Adweek reported Women Are Now Winning 11% of Creative Director Awards, Up From 4% in 2004. 3% Conference organizers are not yet popping the corks on champagne bottles, probably because the news might require having to update their name and logo. In 2010, a study conducted with the seemingly defunct Madison Avenue Project showed the creative directors behind the annual Super Bowl commercials were 92% White males and 7% White females. Add the 2014 Marcus Graham Project Infographic indicating Black representation in the advertising industry is actually declining, and it’s safe to say that White adwomen continue to be waaaaaaaaaaaaay better off than minorities. Hell, they’ve got the awards to prove it.
Women Are Now Winning 11% of Creative Director Awards, Up From 4% in 2004
Ad Annual review provides one of the industry’s few metrics
By Noreen O’Leary
The profile of women in agency creative departments appears to have grown, based on the results of the 2013 Communication Arts Advertising Annual. Female creative directors accounted for more than 11 percent of all award winners compared to less than 4 percent in 2004.
Kat Gordon, founder of the industry female empowerment event, the 3% Conference, looked at the CA credits, nine years after University of Texas graduate student Kasey Windels conducted her own dissertation survey of CA Advertising Annual winners and found that only 3.6 percent were women. Of the 2004 total, 11.6 percent were copywriters and 9.6 percent were art directors.
The recent uptick to 11.5 percent of creative director winners being women could mean that more women are now entering their work in CA’s annual competition, according to the 3% Conference. Also, there may be greater awareness of how women influence the consumer marketplace, making judges more likely to award work with a female sensibility.
Three women served as judges for CA’s latest Advertising Annual, out of a total of nine—the same proportion as in 2004. The publication received 4,356 entries.

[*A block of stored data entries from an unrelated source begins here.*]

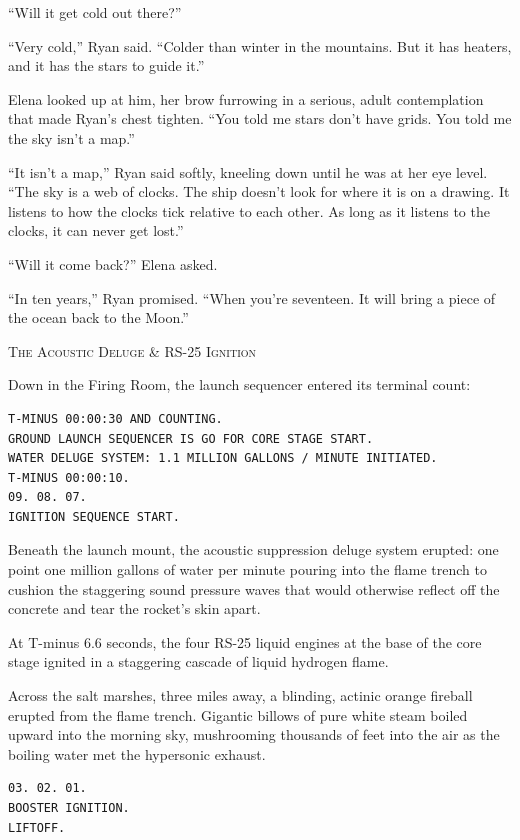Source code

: \documentclass[12pt,twoside,openright]{book}
\newcommand{\sceneheader}[1]{%
  \par\vspace{1.8em}%
  {\noindent\centering\scshape\large #1\par}%
  \vspace{1.0em}%
  \noindent%
}
\newcommand{\dinkus}{%
  \par\vspace{1.2em}%
  {\noindent\centering{\large $\ast\quad\ast\quad\ast$}\par}%
  \vspace{1.2em}%
  \noindent%
}
\begin{document}
``Will it get cold out there?''

``Very cold,'' Ryan said. ``Colder than winter in the mountains. But it
has heaters, and it has the stars to guide it.''

Elena looked up at him, her brow furrowing in a serious, adult
contemplation that made Ryan's chest tighten. ``You told me stars don't
have grids. You told me the sky isn't a map.''

``It isn't a map,'' Ryan said softly, kneeling down until he was at her
eye level. ``The sky is a web of clocks. The ship doesn't look for where
it is on a drawing. It listens to how the clocks tick relative to each
other. As long as it listens to the clocks, it can never get lost.''

``Will it come back?'' Elena asked.

``In ten years,'' Ryan promised. ``When you're seventeen. It will bring
a piece of the ocean back to the Moon.''

\dinkus

\sceneheader{The Acoustic Deluge \& RS-25
Ignition}

Down in the Firing Room, the launch sequencer entered its terminal
count:

\begin{lstlisting}
T-MINUS 00:00:30 AND COUNTING.
GROUND LAUNCH SEQUENCER IS GO FOR CORE STAGE START.
WATER DELUGE SYSTEM: 1.1 MILLION GALLONS / MINUTE INITIATED.
T-MINUS 00:00:10.
09. 08. 07.
IGNITION SEQUENCE START.
\end{lstlisting}

Beneath the launch mount, the acoustic suppression deluge system
erupted: one point one million gallons of water per minute pouring into
the flame trench to cushion the staggering sound pressure waves that
would otherwise reflect off the concrete and tear the rocket's skin
apart.

At T-minus 6.6 seconds, the four RS-25 liquid engines at the base of the
core stage ignited in a staggering cascade of liquid hydrogen flame.

Across the salt marshes, three miles away, a blinding, actinic orange
fireball erupted from the flame trench. Gigantic billows of pure white
steam boiled upward into the morning sky, mushrooming thousands of feet
into the air as the boiling water met the hypersonic exhaust.

\begin{lstlisting}
03. 02. 01.
BOOSTER IGNITION.
LIFTOFF.
\end{lstlisting}
\end{document}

While the CA winners are an industry indicator, the 3% Conference said that the ad business needs a better benchmark because the annual awards issue may not include the contributions of freelance female creative directors, in-house CDs, digital CDs, design directors, experience design directors, creative technologists, PR CDs and motion graphics CDs. The U.S. Bureau of Labor Statistics does not measure “creative director” as a job title, so there’s no official yardstick to measure gender breakout.